:: Required action ::
Each line from the material with the word "Sudeste" in it must be copied.

:: Task inputs ::

-=-=-=-=-

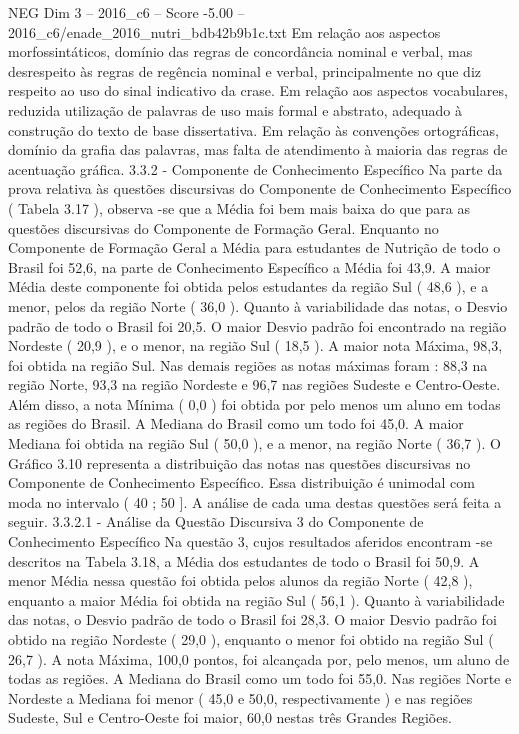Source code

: \begin{textsample}{NEG Dim 3 – 2016\_c6 – Score -5.00 – 2016\_c6/enade\_2016\_nutri\_bdb42b9b1c.txt}
Em relação aos aspectos morfossintáticos, domínio das regras de concordância nominal e verbal, mas desrespeito às regras de regência nominal e verbal, principalmente no que diz respeito ao uso do sinal indicativo da crase.
Em relação aos aspectos vocabulares, reduzida utilização de palavras de uso mais formal e abstrato, adequado à construção do texto de base dissertativa.
Em relação às convenções ortográficas, domínio da grafia das palavras, mas falta de atendimento à maioria das regras de acentuação gráfica. 3.3.2 - Componente de Conhecimento Específico Na parte da prova relativa às questões discursivas do Componente de Conhecimento Específico ( Tabela 3.17 ), observa -se que a Média foi bem mais baixa do que para as questões discursivas do Componente de Formação Geral.
Enquanto no Componente de Formação Geral a Média para estudantes de Nutrição de todo o Brasil foi 52,6, na parte de Conhecimento Específico a Média foi 43,9.
A maior Média deste componente foi obtida pelos estudantes da região Sul ( 48,6 ), e a menor, pelos da região Norte ( 36,0 ).
Quanto à variabilidade das notas, o Desvio padrão de todo o Brasil foi 20,5.
O maior Desvio padrão foi encontrado na região Nordeste ( 20,9 ), e o menor, na região Sul ( 18,5 ).
A maior nota Máxima, 98,3, foi obtida na região Sul.
Nas demais regiões as notas máximas foram : 88,3 na região Norte, 93,3 na região Nordeste e 96,7 nas regiões Sudeste e Centro-Oeste.
Além disso, a nota Mínima ( 0,0 ) foi obtida por pelo menos um aluno em todas as regiões do Brasil.
A Mediana do Brasil como um todo foi 45,0.
A maior Mediana foi obtida na região Sul ( 50,0 ), e a menor, na região Norte ( 36,7 ).
O Gráfico 3.10 representa a distribuição das notas nas questões discursivas no Componente de Conhecimento Específico.
Essa distribuição é unimodal com moda no intervalo ( 40 ; 50 ].
A análise de cada uma destas questões será feita a seguir. 3.3.2.1 - Análise da Questão Discursiva 3 do Componente de Conhecimento Específico Na questão 3, cujos resultados aferidos encontram -se descritos na Tabela 3.18, a Média dos estudantes de todo o Brasil foi 50,9.
A menor Média nessa questão foi obtida pelos alunos da região Norte ( 42,8 ), enquanto a maior Média foi obtida na região Sul ( 56,1 ).
Quanto à variabilidade das notas, o Desvio padrão de todo o Brasil foi 28,3.
O maior Desvio padrão foi obtido na região Nordeste ( 29,0 ), enquanto o menor foi obtido na região Sul ( 26,7 ).
A nota Máxima, 100,0 pontos, foi alcançada por, pelo menos, um aluno de todas as regiões.
A Mediana do Brasil como um todo foi 55,0.
Nas regiões Norte e Nordeste a Mediana foi menor ( 45,0 e 50,0, respectivamente ) e nas regiões Sudeste, Sul e Centro-Oeste foi maior, 60,0 nestas três Grandes Regiões.

\end{textsample}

-=-=-=-=-

:: Result of the task ::
Nas demais regiões as notas máximas foram : 88,3 na região Norte, 93,3 na região Nordeste e 96,7 nas regiões Sudeste e Centro-Oeste.
Nas regiões Norte e Nordeste a Mediana foi menor ( 45,0 e 50,0, respectivamente ) e nas regiões Sudeste, Sul e Centro-Oeste foi maior, 60,0 nestas três Grandes Regiões.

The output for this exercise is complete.